Improved Type Transparency Python-side (Non-Blocking)

azane commented 10 months ago

Many different types end up going through the python function being differentiated. First, it might be evaluated sometimes as a standard python function involving torch tensors (not as part of this package, but related to #15). Then, within a JuliaFunction execution, it first sees standard np.ndarrays, and then juliacall.ArrayValues of Dual numbers.

Vectorized operations fail on these juliacall.ArrayValue's (with Julia: MethodError: no method matching errors) where they succeed in numpy and torch. To work with Tensors, ndarrays, and the backward pass involving ArrayValues of Duals, we must, for example:

m = torch.tensor([1., 1.], requires_grad=True)
x = torch.tensor([2., 2.], requires_grad=True)
b = torch.tensor([3., 3.], requires_grad=True)

def f(v):
    if isinstance(v, juliacall.ArrayValue):
        v = v.to_numpy()
    m = v[0, :]
    x = v[1, :]
    b = v[2, :]
    return (m * x + b).sum()

y = JuliaFunction.apply(f, torch.cat(torch.atleast_2d(m, x, b)))
y.backward()

This is okay, but more issues arise when dealing with juliacall.RealValue and juliacall.ArrayValue in combination. The example below fails on the backward pass with Julia: MethodError: no method matching and requests julia's elementwise broadcasting syntax use dot syntax: array .+ scalar.

m = torch.tensor([1., 1.], requires_grad=True)
x = torch.tensor(2., requires_grad=True)
b = torch.tensor(3., requires_grad=True)

def f(v):
    m = v[:2]
    x = v[2]
    b = v[3]
    return (m * x + b).sum()

y = JuliaFunction.apply(f, torch.cat(torch.atleast_1d(m.ravel(), x, b)))
y.backward()

This can be partially addressed by inserting a conditional v = v.to_numpy() as before, but this results in type(m) being an np.ndarray with dtype == object, and x and b being juliacall.RealValue Duals. When m * x happens in this case, np.asarray(x) is implicity called, which results in ValueError: setting an array element with a sequence. The requested array would exceed the maximum number of dimension of 32. I.e. it seems to attempt to make an array with the full buffer of the Dual?

This can be made to run with the following modifications, where we ensure that scalars stay in vectors of length 1.

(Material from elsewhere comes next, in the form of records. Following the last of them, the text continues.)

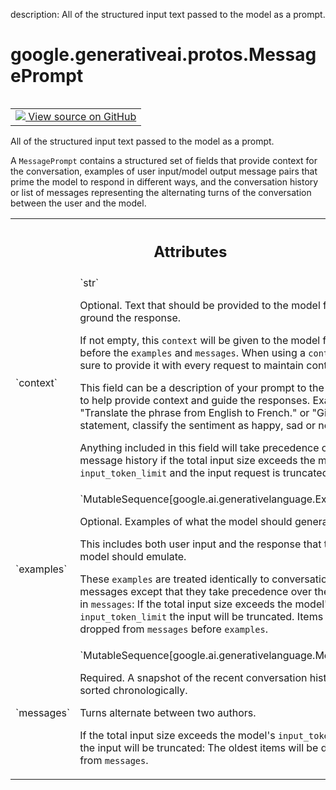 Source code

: description: All of the structured input text passed to the model as a prompt.

<div itemscope itemtype="http://developers.google.com/ReferenceObject">
<meta itemprop="name" content="google.generativeai.protos.MessagePrompt" />
<meta itemprop="path" content="Stable" />
</div>

# google.generativeai.protos.MessagePrompt

<!-- Insert buttons and diff -->

<table class="tfo-notebook-buttons tfo-api nocontent" align="left">
<td>
  <a target="_blank" href="https://github.com/googleapis/google-cloud-python/tree/main/packages/google-ai-generativelanguage/google/ai/generativelanguage_v1beta/types/discuss_service.py#L214-L277">
    <img src="https://www.tensorflow.org/images/GitHub-Mark-32px.png" />
    View source on GitHub
  </a>
</td>
</table>



All of the structured input text passed to the model as a prompt.

<!-- Placeholder for "Used in" -->

A ``MessagePrompt`` contains a structured set of fields that provide
context for the conversation, examples of user input/model output
message pairs that prime the model to respond in different ways, and
the conversation history or list of messages representing the
alternating turns of the conversation between the user and the
model.



<!-- Tabular view -->
 <table class="responsive fixed orange">
<colgroup><col width="214px"><col></colgroup>
<tr><th colspan="2"><h2 class="add-link">Attributes</h2></th></tr>

<tr>
<td>
`context`<a id="context"></a>
</td>
<td>
`str`

Optional. Text that should be provided to the model first to
ground the response.

If not empty, this ``context`` will be given to the model
first before the ``examples`` and ``messages``. When using a
``context`` be sure to provide it with every request to
maintain continuity.

This field can be a description of your prompt to the model
to help provide context and guide the responses. Examples:
"Translate the phrase from English to French." or "Given a
statement, classify the sentiment as happy, sad or neutral."

Anything included in this field will take precedence over
message history if the total input size exceeds the model's
``input_token_limit`` and the input request is truncated.
</td>
</tr><tr>
<td>
`examples`<a id="examples"></a>
</td>
<td>
`MutableSequence[google.ai.generativelanguage.Example]`

Optional. Examples of what the model should generate.

This includes both user input and the response that the
model should emulate.

These ``examples`` are treated identically to conversation
messages except that they take precedence over the history
in ``messages``: If the total input size exceeds the model's
``input_token_limit`` the input will be truncated. Items
will be dropped from ``messages`` before ``examples``.
</td>
</tr><tr>
<td>
`messages`<a id="messages"></a>
</td>
<td>
`MutableSequence[google.ai.generativelanguage.Message]`

Required. A snapshot of the recent conversation history
sorted chronologically.

Turns alternate between two authors.

If the total input size exceeds the model's
``input_token_limit`` the input will be truncated: The
oldest items will be dropped from ``messages``.
</td>
</tr>
</table>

m = torch.tensor([1., 1.], requires_grad=True)
x = torch.tensor(2., requires_grad=True)
b = torch.tensor(3., requires_grad=True)

def f(v):
    if isinstance(v, juliacall.ArrayValue):
        v = v.to_numpy()
    m = v[:2]
    x = v[2, None]
    b = v[3, None]
    return (m * x + b).sum()

y = JuliaFunction.apply(f, torch.cat(torch.atleast_1d(m.ravel(), x, b)))
y.backward()

As tagged in the title, this is non-blocking, but the workarounds are quite involved/nuanced, and I haven't discussed here the subtleties needed when using the same function for both numpy and torch.

Ideally, everything could be converted to torch tensors before the python function ever sees it — this would probably work fine on the forward pass in combination with torch.nograd, but obviously torch does not support Dual as a dtype.

TODO

It's also not clear to me whether these the modifications can jit compile (haven't dug into that yet), or if they are still required when you jit compile.

azane commented 10 months ago

Re: note at end of issue above, I doubt these are required when jit compiling the dynamics — see my note at the end of #15 and in the comments for why working hard to solve this may not play to the strenghts of using diffeqpy as a backend for chirho.

**Turns out, these modifications (or the one discussed below) are required when jit compiling.

azane commented 9 months ago

At least where chirho is concerned, I've implemented a robust (so far 🤷 ), if clunky, workaround for when different julia types are passed through a user-defined python function. TLDR is to wrap the julia "thing" in a python object that 1) obscures the underlying julia thing from numpy, preventing introspection and unpacking to >32 dims (which is the numpy limit) and 2) forwards all the relevant math dunder methods to the underlying julia entity. Arrays of JuliaThingWrappers will have dtype=np.object_, but because the math dunder methods are all forwarded, standard vectorized math works.

My preference was to find some numpy-internal solution to disabling the introspection of the julia types (and just treating them as objects), but after a few hours of research I was only able to find details where others were also unable to find that ability within numpy itself. Perhaps there's an easier way to prevent this introspection from the julia side?

This approach won't be fast, because vector math of arrays with objects can fall back to c/c++. It does work, however, and lets the user ignore the nuances of the underlying julia type.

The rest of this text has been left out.